▶ _The task_
From the entries below, list each line with "stats".

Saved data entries

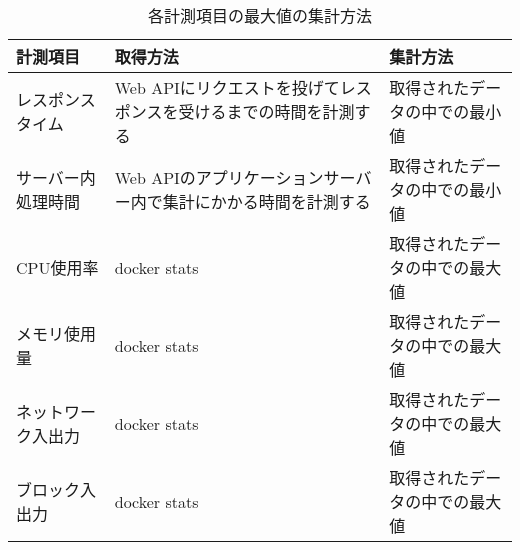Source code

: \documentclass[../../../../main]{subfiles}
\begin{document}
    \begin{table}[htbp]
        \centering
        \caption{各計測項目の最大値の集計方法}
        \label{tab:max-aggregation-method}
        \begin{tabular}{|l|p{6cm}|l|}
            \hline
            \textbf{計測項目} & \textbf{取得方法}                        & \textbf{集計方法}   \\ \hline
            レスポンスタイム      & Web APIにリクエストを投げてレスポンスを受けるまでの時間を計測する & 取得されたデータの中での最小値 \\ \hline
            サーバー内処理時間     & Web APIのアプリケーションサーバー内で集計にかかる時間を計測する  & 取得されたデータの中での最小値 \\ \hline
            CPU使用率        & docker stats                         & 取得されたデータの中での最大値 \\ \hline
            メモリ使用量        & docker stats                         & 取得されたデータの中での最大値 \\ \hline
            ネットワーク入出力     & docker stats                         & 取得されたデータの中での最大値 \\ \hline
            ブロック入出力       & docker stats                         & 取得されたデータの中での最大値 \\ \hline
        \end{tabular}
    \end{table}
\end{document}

==

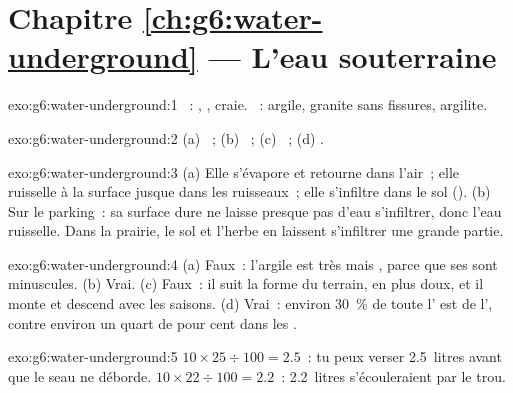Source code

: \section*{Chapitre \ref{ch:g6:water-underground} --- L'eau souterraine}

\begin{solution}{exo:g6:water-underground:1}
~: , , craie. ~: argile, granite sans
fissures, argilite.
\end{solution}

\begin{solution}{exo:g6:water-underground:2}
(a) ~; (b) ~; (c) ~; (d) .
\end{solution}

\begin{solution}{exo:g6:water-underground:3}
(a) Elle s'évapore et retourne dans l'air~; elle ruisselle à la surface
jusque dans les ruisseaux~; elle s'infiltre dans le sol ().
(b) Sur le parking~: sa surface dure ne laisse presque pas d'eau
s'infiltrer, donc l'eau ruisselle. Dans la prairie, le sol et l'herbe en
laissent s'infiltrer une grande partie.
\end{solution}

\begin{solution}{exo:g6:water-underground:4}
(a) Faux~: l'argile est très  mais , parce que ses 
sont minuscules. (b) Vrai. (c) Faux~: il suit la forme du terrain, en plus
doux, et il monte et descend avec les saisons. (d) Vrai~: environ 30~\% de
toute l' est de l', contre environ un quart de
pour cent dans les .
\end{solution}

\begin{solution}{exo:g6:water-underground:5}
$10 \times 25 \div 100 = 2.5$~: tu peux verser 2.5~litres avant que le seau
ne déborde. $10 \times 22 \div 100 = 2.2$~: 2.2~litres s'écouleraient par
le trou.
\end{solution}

▶ _Exercise answer_
            CPU使用率        & docker stats                         & 取得されたデータの中での最大値 \\ \hline
            メモリ使用量        & docker stats                         & 取得されたデータの中での最大値 \\ \hline
            ネットワーク入出力     & docker stats                         & 取得されたデータの中での最大値 \\ \hline
            ブロック入出力       & docker stats                         & 取得されたデータの中での最大値 \\ \hline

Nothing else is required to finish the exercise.